Unbedarftes Kinderkino

Eine Filmkritik von Sophie Charlotte Rieger

Jeder geht mal durch diese Phase, in der es nichts Schrecklicheres gibt als „anders“ zu sein, negativ aufzufallen, schief angeguckt zu werden. Verzwickter Weise ist das aber genau die Zeit, auch Pubertät genannt, in der wir ständig das Gefühl haben, zur falschen Zeit am falschen Ort und im falschen Körper zu sein. Silvania und Dakaria fällt es besonders schwer, sich an ihre Altersgenossen anzupassen, denn die beiden Mädels sind Halbvampire.
Aber Silvania (Marta Martin) und Dakaria Tepes (Laura Roge) sind nicht nur Halbvampire, sie sind auch Zwillinge. Und trotzdem könnten sie unterschiedlicher nicht sein.
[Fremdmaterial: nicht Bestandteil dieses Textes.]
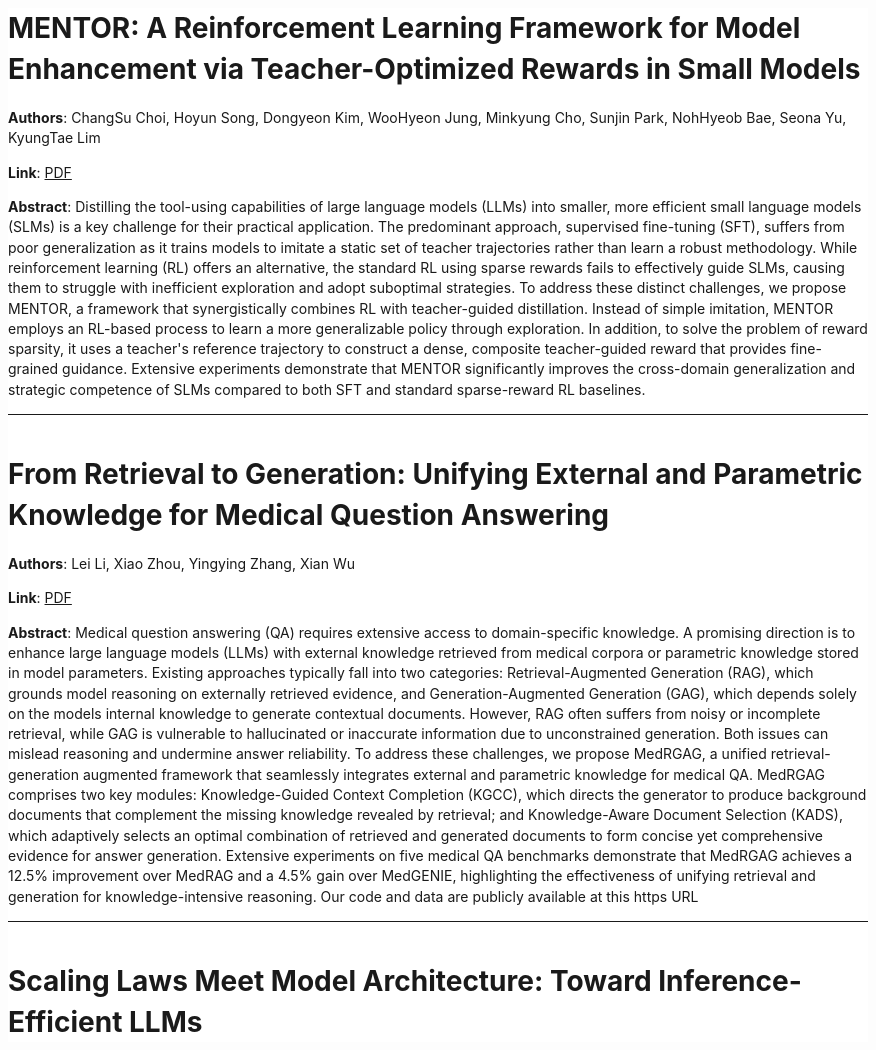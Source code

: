 # MENTOR: A Reinforcement Learning Framework for Model Enhancement via Teacher-Optimized Rewards in Small Models 

**Authors**: ChangSu Choi, Hoyun Song, Dongyeon Kim, WooHyeon Jung, Minkyung Cho, Sunjin Park, NohHyeob Bae, Seona Yu, KyungTae Lim  

**Link**: [PDF](https://arxiv.org/pdf/2510.18383)  

**Abstract**: Distilling the tool-using capabilities of large language models (LLMs) into smaller, more efficient small language models (SLMs) is a key challenge for their practical application. The predominant approach, supervised fine-tuning (SFT), suffers from poor generalization as it trains models to imitate a static set of teacher trajectories rather than learn a robust methodology. While reinforcement learning (RL) offers an alternative, the standard RL using sparse rewards fails to effectively guide SLMs, causing them to struggle with inefficient exploration and adopt suboptimal strategies. To address these distinct challenges, we propose MENTOR, a framework that synergistically combines RL with teacher-guided distillation. Instead of simple imitation, MENTOR employs an RL-based process to learn a more generalizable policy through exploration. In addition, to solve the problem of reward sparsity, it uses a teacher's reference trajectory to construct a dense, composite teacher-guided reward that provides fine-grained guidance. Extensive experiments demonstrate that MENTOR significantly improves the cross-domain generalization and strategic competence of SLMs compared to both SFT and standard sparse-reward RL baselines. 

---
# From Retrieval to Generation: Unifying External and Parametric Knowledge for Medical Question Answering 

**Authors**: Lei Li, Xiao Zhou, Yingying Zhang, Xian Wu  

**Link**: [PDF](https://arxiv.org/pdf/2510.18297)  

**Abstract**: Medical question answering (QA) requires extensive access to domain-specific knowledge. A promising direction is to enhance large language models (LLMs) with external knowledge retrieved from medical corpora or parametric knowledge stored in model parameters. Existing approaches typically fall into two categories: Retrieval-Augmented Generation (RAG), which grounds model reasoning on externally retrieved evidence, and Generation-Augmented Generation (GAG), which depends solely on the models internal knowledge to generate contextual documents. However, RAG often suffers from noisy or incomplete retrieval, while GAG is vulnerable to hallucinated or inaccurate information due to unconstrained generation. Both issues can mislead reasoning and undermine answer reliability. To address these challenges, we propose MedRGAG, a unified retrieval-generation augmented framework that seamlessly integrates external and parametric knowledge for medical QA. MedRGAG comprises two key modules: Knowledge-Guided Context Completion (KGCC), which directs the generator to produce background documents that complement the missing knowledge revealed by retrieval; and Knowledge-Aware Document Selection (KADS), which adaptively selects an optimal combination of retrieved and generated documents to form concise yet comprehensive evidence for answer generation. Extensive experiments on five medical QA benchmarks demonstrate that MedRGAG achieves a 12.5% improvement over MedRAG and a 4.5% gain over MedGENIE, highlighting the effectiveness of unifying retrieval and generation for knowledge-intensive reasoning. Our code and data are publicly available at this https URL 

---
# Scaling Laws Meet Model Architecture: Toward Inference-Efficient LLMs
Während Silvania ihrer Menschenmutter ähnelt und am liebsten gar kein Vampir wäre, um mit ihrem Schwarm Jacob (Jeremias Meyer) den Tag gefahrlos im Freibad zu verbringen, wünscht sich ihre Schwester Dakaria nichts sehnlicher, als wie ihr Vater ein 100%iger Blutsauger zu sein. Doch wie so oft, sind auch in dieser Geschichte Wünsche ein gefährliches Spiel. Denn bei dem Zauber, der ihnen endlich das ersehnte Leben ermöglichen soll, geht etwas furchtbar schief und die Schwestern sind plötzlich unglücklicher als je zuvor.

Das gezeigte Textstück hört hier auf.